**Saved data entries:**
*****

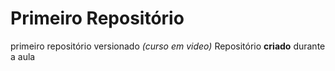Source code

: # Primeiro Repositório
 primeiro repositório versionado *(curso em video)*
 Repositório **criado** durante a aula
 
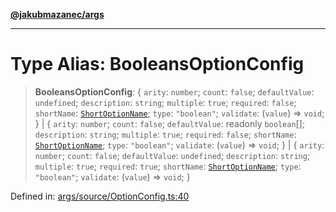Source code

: [**@jakubmazanec/args**](../README.md)

---

# Type Alias: BooleansOptionConfig

> **BooleansOptionConfig**: \{ `arity`: `number`; `count`: `false`; `defaultValue`: `undefined`;
> `description`: `string`; `multiple`: `true`; `required`: `false`; `shortName`:
> [`ShortOptionName`](ShortOptionName.md); `type`: `"boolean"`; `validate`: (`value`) => `void`; \}
> \| \{ `arity`: `number`; `count`: `false`; `defaultValue`: readonly `boolean`[]; `description`:
> `string`; `multiple`: `true`; `required`: `false`; `shortName`:
> [`ShortOptionName`](ShortOptionName.md); `type`: `"boolean"`; `validate`: (`value`) => `void`; \}
> \| \{ `arity`: `number`; `count`: `false`; `defaultValue`: `undefined`; `description`: `string`;
> `multiple`: `true`; `required`: `true`; `shortName`: [`ShortOptionName`](ShortOptionName.md);
> `type`: `"boolean"`; `validate`: (`value`) => `void`; \}

Defined in:
[args/source/OptionConfig.ts:40](https://github.com/jakubmazanec/tools/blob/f779e75b9ef98389e12e52575295bd1ef364daca/packages/args/source/OptionConfig.ts#L40)

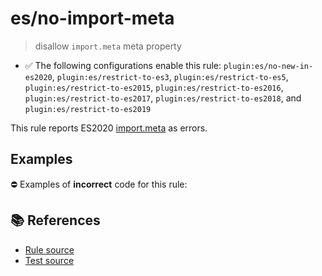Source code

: # es/no-import-meta
> disallow `import.meta` meta property

- ✅ The following configurations enable this rule: `plugin:es/no-new-in-es2020`, `plugin:es/restrict-to-es3`, `plugin:es/restrict-to-es5`, `plugin:es/restrict-to-es2015`, `plugin:es/restrict-to-es2016`, `plugin:es/restrict-to-es2017`, `plugin:es/restrict-to-es2018`, and `plugin:es/restrict-to-es2019`

This rule reports ES2020 [import.meta](https://github.com/tc39/proposal-import-meta) as errors.

## Examples

⛔ Examples of **incorrect** code for this rule:

<eslint-playground type="bad" code="/*eslint es/no-import-meta: error */
import.meta
" />

## 📚 References

- [Rule source](https://github.com/mysticatea/eslint-plugin-es/blob/v4.0.0/lib/rules/no-import-meta.js)
- [Test source](https://github.com/mysticatea/eslint-plugin-es/blob/v4.0.0/tests/lib/rules/no-import-meta.js)
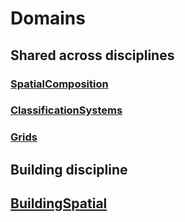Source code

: # Domains

## Shared across disciplines

### [SpatialComposition](./bis/domains/building-spatial.md)

### [ClassificationSystems](./bis/domains/classifications)

### [Grids](./bis/domains/grids)

## Building discipline

## [BuildingSpatial](./bis/domains/building-spatial)
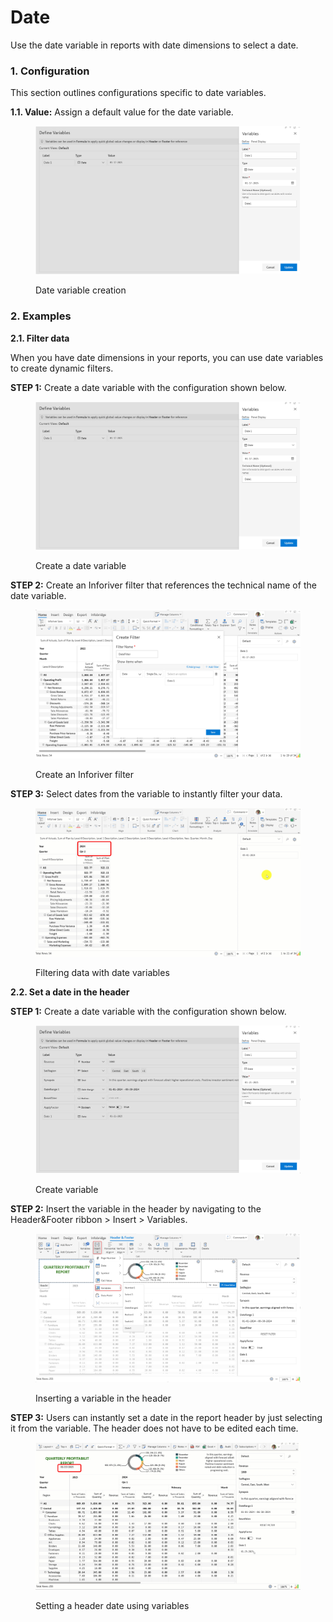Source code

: # Date

Use the date variable in reports with date dimensions to select a date.

### 1. Configuration <a href="#id-1.-configuration" id="id-1.-configuration"></a>

This section outlines configurations specific to date variables.

**1.1. Value:** Assign a default value for the date variable.

<figure><img src="../../../.gitbook/assets/image (2) (1).png" alt=""><figcaption><p>Date variable creation</p></figcaption></figure>

### 2. Examples <a href="#id-2.-examples" id="id-2.-examples"></a>

**2.1. Filter data**

When you have date dimensions in your reports, you can use date variables to create dynamic filters.

**STEP 1:** Create a date variable with the configuration shown below.

<figure><img src="../../../.gitbook/assets/image (2).png" alt=""><figcaption><p>Create a date variable</p></figcaption></figure>

**STEP 2:** Create an Inforiver filter that references the technical name of the date variable.

<figure><img src="../../../.gitbook/assets/image (1) (1).png" alt=""><figcaption><p>Create an Inforiver filter</p></figcaption></figure>

**STEP 3:** Select dates from the variable to instantly filter your data.

<figure><img src="../../../.gitbook/assets/Untitled Project (1).gif" alt=""><figcaption><p>Filtering data with date variables</p></figcaption></figure>

**2.2. Set a date in the header**

**STEP 1:** Create a date variable with the configuration shown below.

<figure><img src="../../../.gitbook/assets/image.png" alt=""><figcaption><p>Create variable</p></figcaption></figure>

**STEP 2:** Insert the variable in the header by navigating to the Header\&Footer ribbon > Insert > Variables.

<figure><img src="../../../.gitbook/assets/image (1).png" alt=""><figcaption><p>Inserting a variable in the header</p></figcaption></figure>

**STEP 3:** Users can instantly set a date in the report header by just selecting it from the variable. The header does not have to be edited each time.

<figure><img src="../../../.gitbook/assets/Untitled Project.gif" alt=""><figcaption><p>Setting a header date using variables</p></figcaption></figure>
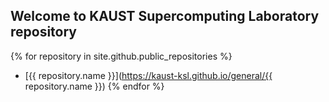 ## Welcome to KAUST Supercomputing Laboratory repository

{% for repository in site.github.public_repositories %}
  * [{{ repository.name }}](https://kaust-ksl.github.io/general/{{ repository.name }})
{% endfor %}
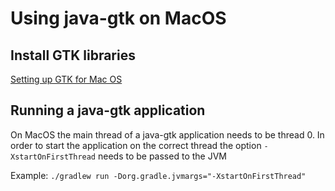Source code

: # Using java-gtk on MacOS

## Install GTK libraries

[Setting up GTK for Mac OS ](https://www.gtk.org/docs/installations/macos/)

## Running a java-gtk application

On MacOS the main thread of a java-gtk application needs to be thread 0.
In order to start the application on the correct thread the option `-XstartOnFirstThread` needs to be passed to the JVM

Example: `./gradlew run -Dorg.gradle.jvmargs="-XstartOnFirstThread"`
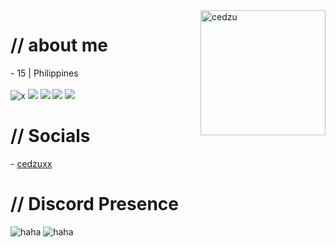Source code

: 
  <div>
  <img align="right" width="200" alt="cedzu" src="https://www.icegif.com/wp-content/uploads/2023/05/icegif-1001.gif"/>

  </div>

  <h1>// about me</h1>
  - 15 | Philippines
  <br>
  <br>
  <img src = "https://img.shields.io/badge/HTML5-E34F26?style=for-the-badge&logo=html5&logoColor=white" alt = "x" />
  <img src =  "https://img.shields.io/badge/CSS3-1572B6?style=for-the-badge&logo=css3&logoColor=white"/>
  <img src = "https://img.shields.io/badge/Java-ED8B00?style=for-the-badge&logo=openjdk&logoColor=white"/>
  <img src = "https://img.shields.io/badge/Python-14354C?style=for-the-badge&logo=python&logoColor=white"/>
  <img src = "https://img.shields.io/badge/JavaScript-F7DF1E?style=for-the-badge&logo=javascript&logoColor=black"/>

  <h1>// Socials</h1>
  - <a href = "https://souraki.xyz/ced">cedzuxx</a>
  <br>

  <h1>// Discord Presence</h1>
  
  <img src="https://lanyard.cnrad.dev/api/1216847899250524180" alt="haha">
  <img src="https://spotify-github-profile.kittinanx.com/api/view?uid=31t5m45m7yzgfntdbhkasolbvgdq&cover_image=true&theme=natemoo-re&show_offline=false&background_color=121212&interchange=false&bar_color=53b14f&bar_color_cover=false" alt="haha">


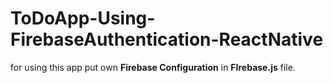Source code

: # ToDoApp-Using-FirebaseAuthentication-ReactNative



for using this app put own **Firebase Configuration** in **FIrebase.js** file.

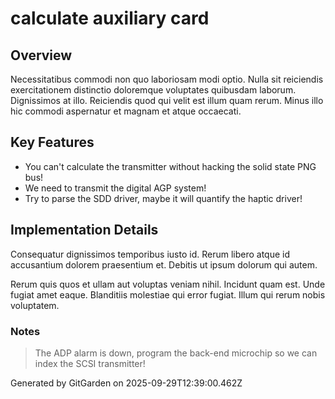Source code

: # calculate auxiliary card

## Overview
Necessitatibus commodi non quo laboriosam modi optio. Nulla sit reiciendis exercitationem distinctio doloremque voluptates quibusdam laborum. Dignissimos at illo. Reiciendis quod qui velit est illum quam rerum. Minus illo hic commodi aspernatur et magnam et atque occaecati.

## Key Features
- You can't calculate the transmitter without hacking the solid state PNG bus!
- We need to transmit the digital AGP system!
- Try to parse the SDD driver, maybe it will quantify the haptic driver!

## Implementation Details
Consequatur dignissimos temporibus iusto id. Rerum libero atque id accusantium dolorem praesentium et. Debitis ut ipsum dolorum qui autem.
 Rerum quis quos et ullam aut voluptas veniam nihil. Incidunt quam est. Unde fugiat amet eaque. Blanditiis molestiae qui error fugiat. Illum qui rerum nobis voluptatem.

### Notes
> The ADP alarm is down, program the back-end microchip so we can index the SCSI transmitter!

Generated by GitGarden on 2025-09-29T12:39:00.462Z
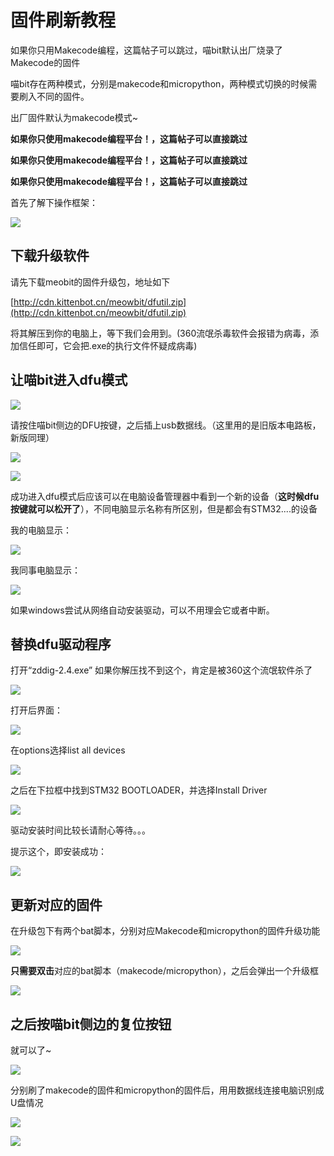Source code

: # 固件刷新教程

如果你只用Makecode编程，这篇帖子可以跳过，喵bit默认出厂烧录了Makecode的固件

喵bit存在两种模式，分别是makecode和micropython，两种模式切换的时候需要刷入不同的固件。

出厂固件默认为makecode模式~

**如果你只使用makecode编程平台！，这篇帖子可以直接跳过**

**如果你只使用makecode编程平台！，这篇帖子可以直接跳过**

**如果你只使用makecode编程平台！，这篇帖子可以直接跳过**

首先了解下操作框架：

![](./image/c01_11.png)

## 下载升级软件

请先下载meobit的固件升级包，地址如下

[http://cdn.kittenbot.cn/meowbit/dfutil.zip](http://cdn.kittenbot.cn/meowbit/dfutil.zip)

将其解压到你的电脑上，等下我们会用到。(360流氓杀毒软件会报错为病毒，添加信任即可，它会把.exe的执行文件怀疑成病毒)

## 让喵bit进入dfu模式

![](./image/c01_18.png)

请按住喵bit侧边的DFU按键，之后插上usb数据线。（这里用的是旧版本电路板，新版同理）

![](./image/c01_16.png)

![](./image/01.gif)

成功进入dfu模式后应该可以在电脑设备管理器中看到一个新的设备（**这时候dfu按键就可以松开了**），不同电脑显示名称有所区别，但是都会有STM32....的设备

我的电脑显示：

![](./image/c01_01.png)

我同事电脑显示：

![](./image/c01_07.png)

如果windows尝试从网络自动安装驱动，可以不用理会它或者中断。

## 替换dfu驱动程序

打开“zddig-2.4.exe” 如果你解压找不到这个，肯定是被360这个流氓软件杀了

![](./image/c01_08.png)

打开后界面：

![](./image/c01_02.png)

在options选择list all devices

![](./image/c01_03.png)

之后在下拉框中找到STM32 BOOTLOADER，并选择Install Driver

![](./image/c01_04.png)

驱动安装时间比较长请耐心等待。。。

提示这个，即安装成功：

![](./image/c01_09.png)

## 更新对应的固件

在升级包下有两个bat脚本，分别对应Makecode和micropython的固件升级功能

![](./image/c01_05.png)

**只需要双击**对应的bat脚本（makecode/micropython），之后会弹出一个升级框

![](./image/c01_06.png)

## 之后按喵bit侧边的复位按钮

就可以了~

![](./image/c01_17.png)

分别刷了makecode的固件和micropython的固件后，用用数据线连接电脑识别成U盘情况

![](./image/c01_12.png)

![](./image/c01_10.png)

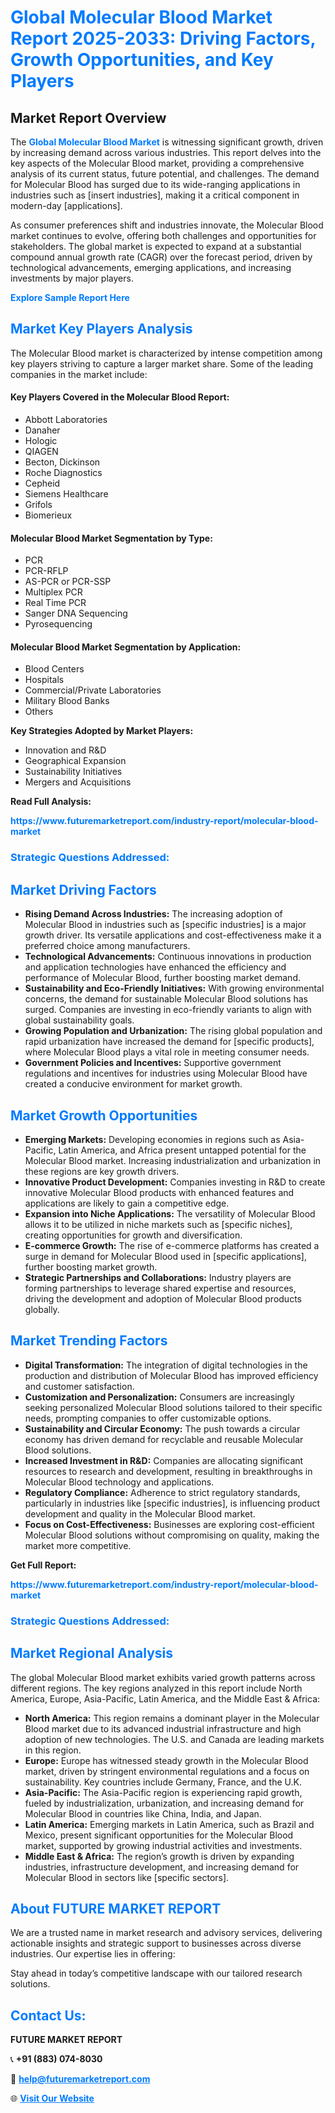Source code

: <h1 style="color: #007BFF;">Global Molecular Blood Market Report 2025-2033: Driving Factors, Growth Opportunities, and Key Players</h1>

<section id="overview">
<h2>Market Report Overview</h2>
<p>The <a href="https://www.futuremarketreport.com/industry-report/molecular-blood-market" style="color: #007BFF; text-decoration: none;"><strong>Global Molecular Blood Market</strong></a> is witnessing significant growth, driven by increasing demand across various industries. This report delves into the key aspects of the Molecular Blood market, providing a comprehensive analysis of its current status, future potential, and challenges. The demand for Molecular Blood has surged due to its wide-ranging applications in industries such as [insert industries], making it a critical component in modern-day [applications].</p>
<p>As consumer preferences shift and industries innovate, the Molecular Blood market continues to evolve, offering both challenges and opportunities for stakeholders. The global market is expected to expand at a substantial compound annual growth rate (CAGR) over the forecast period, driven by technological advancements, emerging applications, and increasing investments by major players.</p>
</section>

<section id="overview">
<p><a href="https://www.futuremarketreport.com/request-sample/reportId=82808" style="color: #007BFF; text-decoration: none;"><strong>Explore Sample Report Here</strong></a></p>
</section>

<section id="key-players">
<h2 style="color: #007BFF;">Market Key Players Analysis</h2>
<p>The Molecular Blood market is characterized by intense competition among key players striving to capture a larger market share. Some of the leading companies in the market include:</p>
<h4>Key Players Covered in the Molecular Blood Report:</h4>
<ul><li>Abbott Laboratories</li><li>Danaher</li><li>Hologic</li><li>QIAGEN</li><li>Becton, Dickinson</li><li>Roche Diagnostics</li><li>Cepheid</li><li>Siemens Healthcare</li><li>Grifols</li><li>Biomerieux</li></ul>
<h4>Molecular Blood Market Segmentation by Type:</h4>
<ul><li>PCR</li><li>PCR-RFLP</li><li>AS-PCR or PCR-SSP</li><li>Multiplex PCR</li><li>Real Time PCR</li><li>Sanger DNA Sequencing</li><li>Pyrosequencing</li></ul>

<h4>Molecular Blood Market Segmentation by Application:</h4>
<ul><li>Blood Centers</li><li>Hospitals</li><li>Commercial/Private Laboratories</li><li>Military Blood Banks</li><li>Others</li></ul>
<p><strong>Key Strategies Adopted by Market Players:</strong></p>
<ul>
<li>Innovation and R&D</li>
<li>Geographical Expansion</li>
<li>Sustainability Initiatives</li>
<li>Mergers and Acquisitions</li>
</ul>
</section>

<section>
<p><strong>Read Full Analysis: </strong></p><a href="https://www.futuremarketreport.com/industry-report/molecular-blood-market" style="color: #007BFF; text-decoration: none;"><strong>https://www.futuremarketreport.com/industry-report/molecular-blood-market</strong></a>
<h3 style="color: #007BFF;">Strategic Questions Addressed:</h3>
</section>

<section id="driving-factors">
<h2 style="color: #007BFF;">Market Driving Factors</h2>
<ul>
<li><strong>Rising Demand Across Industries:</strong> The increasing adoption of Molecular Blood in industries such as [specific industries] is a major growth driver. Its versatile applications and cost-effectiveness make it a preferred choice among manufacturers.</li>
<li><strong>Technological Advancements:</strong> Continuous innovations in production and application technologies have enhanced the efficiency and performance of Molecular Blood, further boosting market demand.</li>
<li><strong>Sustainability and Eco-Friendly Initiatives:</strong> With growing environmental concerns, the demand for sustainable Molecular Blood solutions has surged. Companies are investing in eco-friendly variants to align with global sustainability goals.</li>
<li><strong>Growing Population and Urbanization:</strong> The rising global population and rapid urbanization have increased the demand for [specific products], where Molecular Blood plays a vital role in meeting consumer needs.</li>
<li><strong>Government Policies and Incentives:</strong> Supportive government regulations and incentives for industries using Molecular Blood have created a conducive environment for market growth.</li>
</ul>
</section>

<section id="growth-opportunities">
<h2 style="color: #007BFF;">Market Growth Opportunities</h2>
<ul>
<li><strong>Emerging Markets:</strong> Developing economies in regions such as Asia-Pacific, Latin America, and Africa present untapped potential for the Molecular Blood market. Increasing industrialization and urbanization in these regions are key growth drivers.</li>
<li><strong>Innovative Product Development:</strong> Companies investing in R&D to create innovative Molecular Blood products with enhanced features and applications are likely to gain a competitive edge.</li>
<li><strong>Expansion into Niche Applications:</strong> The versatility of Molecular Blood allows it to be utilized in niche markets such as [specific niches], creating opportunities for growth and diversification.</li>
<li><strong>E-commerce Growth:</strong> The rise of e-commerce platforms has created a surge in demand for Molecular Blood used in [specific applications], further boosting market growth.</li>
<li><strong>Strategic Partnerships and Collaborations:</strong> Industry players are forming partnerships to leverage shared expertise and resources, driving the development and adoption of Molecular Blood products globally.</li>
</ul>
</section>

<section id="trending-factors">
<h2 style="color: #007BFF;">Market Trending Factors</h2>
<ul>
<li><strong>Digital Transformation:</strong> The integration of digital technologies in the production and distribution of Molecular Blood has improved efficiency and customer satisfaction.</li>
<li><strong>Customization and Personalization:</strong> Consumers are increasingly seeking personalized Molecular Blood solutions tailored to their specific needs, prompting companies to offer customizable options.</li>
<li><strong>Sustainability and Circular Economy:</strong> The push towards a circular economy has driven demand for recyclable and reusable Molecular Blood solutions.</li>
<li><strong>Increased Investment in R&D:</strong> Companies are allocating significant resources to research and development, resulting in breakthroughs in Molecular Blood technology and applications.</li>
<li><strong>Regulatory Compliance:</strong> Adherence to strict regulatory standards, particularly in industries like [specific industries], is influencing product development and quality in the Molecular Blood market.</li>
<li><strong>Focus on Cost-Effectiveness:</strong> Businesses are exploring cost-efficient Molecular Blood solutions without compromising on quality, making the market more competitive.</li>
</ul>
</section>

<section>
<p><strong>Get Full Report: </strong></p><a href="https://www.futuremarketreport.com/industry-report/molecular-blood-market" style="color: #007BFF; text-decoration: none;"><strong>https://www.futuremarketreport.com/industry-report/molecular-blood-market</strong></a>
<h3 style="color: #007BFF;">Strategic Questions Addressed:</h3>
</section>


<section id="regional-analysis">
<h2 style="color: #007BFF;">Market Regional Analysis</h2>
<p>The global Molecular Blood market exhibits varied growth patterns across different regions. The key regions analyzed in this report include North America, Europe, Asia-Pacific, Latin America, and the Middle East & Africa:</p>
<ul>
<li><strong>North America:</strong> This region remains a dominant player in the Molecular Blood market due to its advanced industrial infrastructure and high adoption of new technologies. The U.S. and Canada are leading markets in this region.</li>
<li><strong>Europe:</strong> Europe has witnessed steady growth in the Molecular Blood market, driven by stringent environmental regulations and a focus on sustainability. Key countries include Germany, France, and the U.K.</li>
<li><strong>Asia-Pacific:</strong> The Asia-Pacific region is experiencing rapid growth, fueled by industrialization, urbanization, and increasing demand for Molecular Blood in countries like China, India, and Japan.</li>
<li><strong>Latin America:</strong> Emerging markets in Latin America, such as Brazil and Mexico, present significant opportunities for the Molecular Blood market, supported by growing industrial activities and investments.</li>
<li><strong>Middle East & Africa:</strong> The region’s growth is driven by expanding industries, infrastructure development, and increasing demand for Molecular Blood in sectors like [specific sectors].</li>
</ul>
</section>

<footer>
<h2 style="color: #007BFF;">About FUTURE MARKET REPORT</h2>
<p>We are a trusted name in market research and advisory services, delivering actionable insights and strategic support to businesses across diverse industries. Our expertise lies in offering:</p>

<p>Stay ahead in today’s competitive landscape with our tailored research solutions.</p>

<h2 style="color: #007BFF;">Contact Us:</h2>
<p><strong>FUTURE MARKET REPORT</strong></p>
<p>📞 <strong>+91 (883) 074-8030</strong></p>
<p>📧 <strong><a href="mailto:help@futuremarketreport.com" style="color: #007BFF;">help@futuremarketreport.com</a></strong></p>
<p>🌐 <strong><a href="https://www.futuremarketreport.com/" style="color: #007BFF;">Visit Our Website</a></strong></p>
</footer>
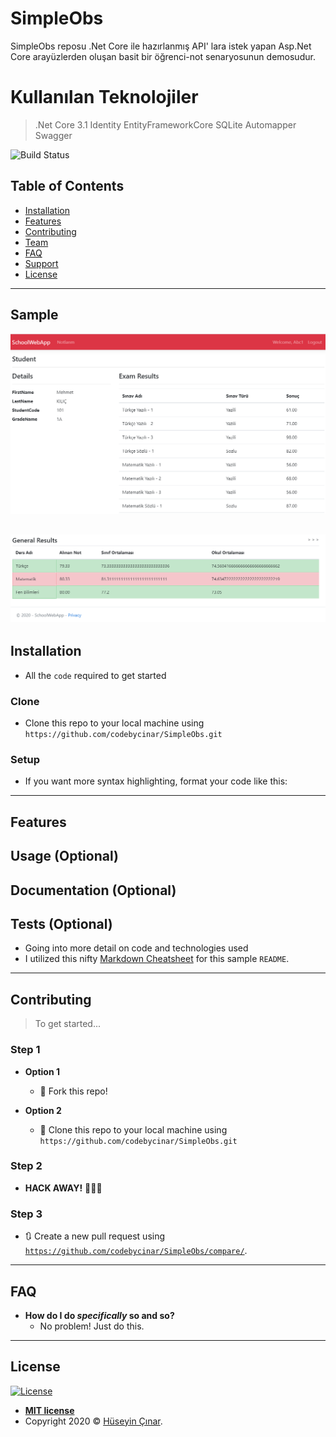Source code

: # SimpleObs
SimpleObs reposu .Net Core ile hazırlanmış API' lara istek yapan Asp.Net Core arayüzlerden oluşan basit bir öğrenci-not senaryosunun demosudur.

# Kullanılan Teknolojiler

> .Net Core 3.1
> Identity
> EntityFrameworkCore
> SQLite
> Automapper
> Swagger

![Build Status](http://img.shields.io/travis/badges/badgerbadgerbadger.svg?style=flat-square)

## Table of Contents

- [Installation](#installation)
- [Features](#features)
- [Contributing](#contributing)
- [Team](#team)
- [FAQ](#faq)
- [Support](#support)
- [License](#license)


---

## Sample
![alt text](https://github.com/codebycinar/SimpleObs/blob/master/img/Notes1.PNG)

![alt text](https://github.com/codebycinar/SimpleObs/blob/master/img/Notes2.PNG)
---

## Installation

- All the `code` required to get started

### Clone

- Clone this repo to your local machine using `https://github.com/codebycinar/SimpleObs.git`

### Setup

- If you want more syntax highlighting, format your code like this:

---

## Features
## Usage (Optional)
## Documentation (Optional)
## Tests (Optional)

- Going into more detail on code and technologies used
- I utilized this nifty <a href="https://github.com/adam-p/markdown-here/wiki/Markdown-Cheatsheet" target="_blank">Markdown Cheatsheet</a> for this sample `README`.

---

## Contributing

> To get started...

### Step 1

- **Option 1**
    - 🍴 Fork this repo!

- **Option 2**
    - 👯 Clone this repo to your local machine using `https://github.com/codebycinar/SimpleObs.git`

### Step 2

- **HACK AWAY!** 🔨🔨🔨

### Step 3

- 🔃 Create a new pull request using <a href="https://github.com/codebycinar/SimpleObs/compare/" target="_blank">`https://github.com/codebycinar/SimpleObs/compare/`</a>.

---

## FAQ

- **How do I do *specifically* so and so?**
    - No problem! Just do this.

---



## License

[![License](http://img.shields.io/:license-mit-blue.svg?style=flat-square)](http://badges.mit-license.org)

- **[MIT license](http://opensource.org/licenses/mit-license.php)**
- Copyright 2020 © <a href="https://github.com/codebycinar/" target="_blank">Hüseyin Çınar</a>.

*****

All lines with the word "description" are needed; pull them from the entries and copy each.

**Solution to the problem:**
> `description`: `string`; `multiple`: `true`; `required`: `false`; `shortName`:
> \| \{ `arity`: `number`; `count`: `false`; `defaultValue`: readonly `boolean`[]; `description`:
> \| \{ `arity`: `number`; `count`: `false`; `defaultValue`: `undefined`; `description`: `string`;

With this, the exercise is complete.